What you have to do
Gather all lines in the entries below that include the word "command".

Data for this exercise
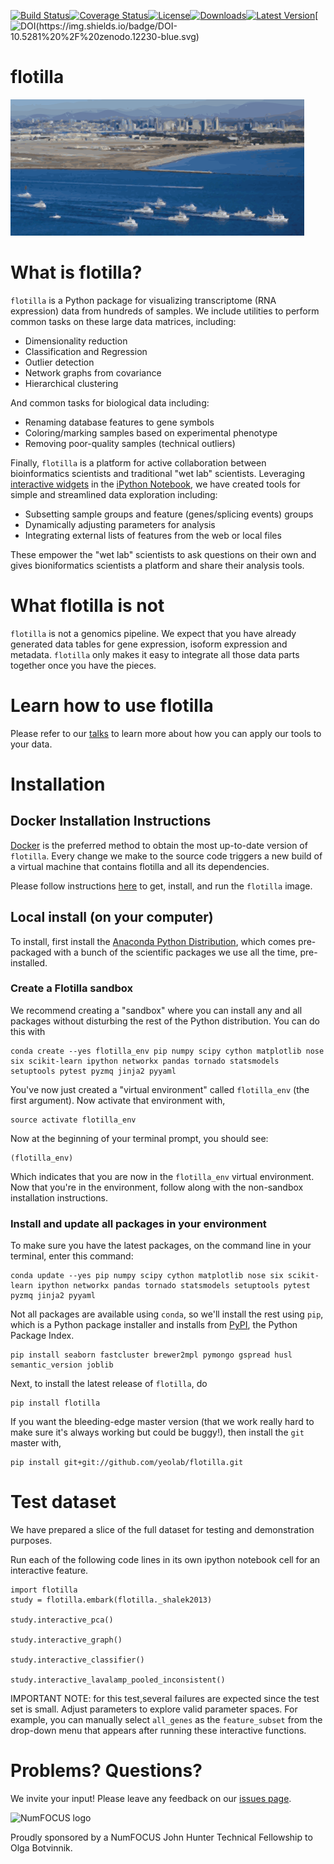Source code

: [![Build Status](https://img.shields.io/travis/yeolab/flotilla.svg?style=flat)](https://travis-ci.org/YeoLab/flotilla)[![Coverage Status](https://img.shields.io/coveralls/YeoLab/flotilla.svg?style=flat)](https://coveralls.io/r/YeoLab/flotilla?branch=master)[![License](https://img.shields.io/pypi/l/flotilla.svg?style=flat)](https://pypi.python.org/pypi/flotilla/)[![Downloads](https://img.shields.io/pypi/dm/flotilla.svg?style=flat)](https://pypi.python.org/pypi/flotilla/)[![Latest Version](https://img.shields.io/pypi/v/flotilla.svg?style=flat)](https://pypi.python.org/pypi/flotilla/)[![DOI(https://img.shields.io/badge/DOI-10.5281%20%2F%20zenodo.12230-blue.svg)](http://dx.doi.org/10.5281/zenodo.12230)

flotilla
========

![flotilla Logo](flotilla.png)


What is flotilla?
=================

`flotilla` is a Python package for visualizing transcriptome (RNA expression) data from hundreds of
samples. We include utilities to perform common tasks on these large data matrices, including:
 
  * Dimensionality reduction
  * Classification and Regression
  * Outlier detection
  * Network graphs from covariance
  * Hierarchical clustering
  
And common tasks for biological data including:

  * Renaming database features to gene symbols
  * Coloring/marking samples based on experimental phenotype
  * Removing poor-quality samples (technical outliers)
  
  
Finally, `flotilla` is a platform for active collaboration between bioinformatics scientists and 
traditional "wet lab" scientists. Leveraging [interactive widgets](https://github.com/ipython/ipython/tree/master/examples/Interactive%20Widgets) 
in the [iPython Notebook](http://ipython.org/notebook.html), 
we have created tools for simple and streamlined data exploration including:

  * Subsetting sample groups and feature (genes/splicing events) groups
  * Dynamically adjusting parameters for analysis
  * Integrating external lists of features from the web or local files

These empower the "wet lab" scientists to ask questions on their own and gives bioniformatics
scientists a platform and share their analysis tools.


What flotilla is **not**
========================

`flotilla` is not a genomics pipeline. We expect that you have already generated
data tables for gene expression, isoform expression and metadata. `flotilla` only makes 
it easy to integrate all those data parts together once you have the pieces.

Learn how to use flotilla
=========================
Please refer to our [talks](talks.md) to learn more
 about how you can
apply our tools to your data.


Installation
============

Docker Installation Instructions
--------------------------------

[Docker](https://www.docker.com/whatisdocker/) is the preferred method to obtain the most up-to-date
version of `flotilla`. Every change we make to the source code triggers a new build of a virtual
 machine that contains flotilla and all its dependencies.
 
Please follow instructions [here](docker/docker_instructions.md) to get, install, and run the `flotilla` image.

Local install (on your computer)
--------------------------------

To install, first install the 
[Anaconda Python Distribution](http://continuum.io/downloads), which comes
pre-packaged with a bunch of the scientific packages we use all the time, 
pre-installed.

### Create a Flotilla sandbox
    
We recommend creating a "sandbox" where you can install any and all packages
without disturbing the rest of the Python distribution. You can do this with

    conda create --yes flotilla_env pip numpy scipy cython matplotlib nose six scikit-learn ipython networkx pandas tornado statsmodels setuptools pytest pyzmq jinja2 pyyaml

You've now just created a "virtual environment" called `flotilla_env` (the first
argument). Now activate that environment with,

    source activate flotilla_env

Now at the beginning of your terminal prompt, you should see:

    (flotilla_env)

Which indicates that you are now in the `flotilla_env` virtual environment. Now
 that you're in the environment, follow along with the non-sandbox
installation instructions.

### Install and update all packages in your environment

To make sure you have the latest packages, on the command line in your 
terminal, enter this command:

    conda update --yes pip numpy scipy cython matplotlib nose six scikit-learn ipython networkx pandas tornado statsmodels setuptools pytest pyzmq jinja2 pyyaml

Not all packages are available using `conda`, so we'll install the rest using
`pip`, which is a Python package installer and installs from 
[PyPI](https://pypi.python.org/), the Python Package Index.

    pip install seaborn fastcluster brewer2mpl pymongo gspread husl semantic_version joblib
    
Next, to install the latest release of `flotilla`, do

    pip install flotilla
    
If you want the bleeding-edge master version (that we work really hard to make
sure it's always working but could be buggy!), then install the `git` master
with,

    pip install git+git://github.com/yeolab/flotilla.git


Test dataset
============

We have prepared a slice of the full dataset for testing and demonstration purposes.

Run each of the following code lines in its own ipython notebook cell for an interactive feature.

    import flotilla
    study = flotilla.embark(flotilla._shalek2013)

    study.interactive_pca()

    study.interactive_graph()

    study.interactive_classifier()

    study.interactive_lavalamp_pooled_inconsistent()

IMPORTANT NOTE: for this test,several failures are expected since the test set is small.
Adjust parameters to explore valid parameter spaces.
For example, you can manually select `all_genes` as the `feature_subset`
from the drop-down menu that appears after running these interactive functions.



Problems? Questions?
====================

We invite your input! Please leave any feedback on our [issues page](https://github.com/YeoLab/flotilla/issues).

![NumFOCUS logo](http://numfocus.org/theme/img/numfocus_logo.png)

Proudly sponsored by a NumFOCUS John Hunter Technical Fellowship to Olga
Botvinnik.
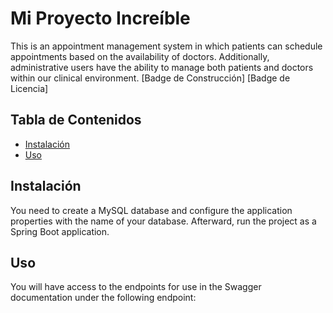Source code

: # Mi Proyecto Increíble

This is an appointment management system in which patients can schedule appointments based on the availability of doctors. Additionally, administrative users have the ability to manage both patients and doctors within our clinical environment.
[Badge de Construcción] [Badge de Licencia]

## Tabla de Contenidos

- [Instalación](#instalación)
- [Uso](#uso)
  
## Instalación
You need to create a MySQL database and configure the application properties with the name of your database. 
Afterward, run the project as a Spring Boot application.

## Uso
You will have access to the endpoints for use in the Swagger documentation under the following endpoint:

Output of the exercise
To make sure you have the latest packages, on the command line in your 
terminal, enter this command:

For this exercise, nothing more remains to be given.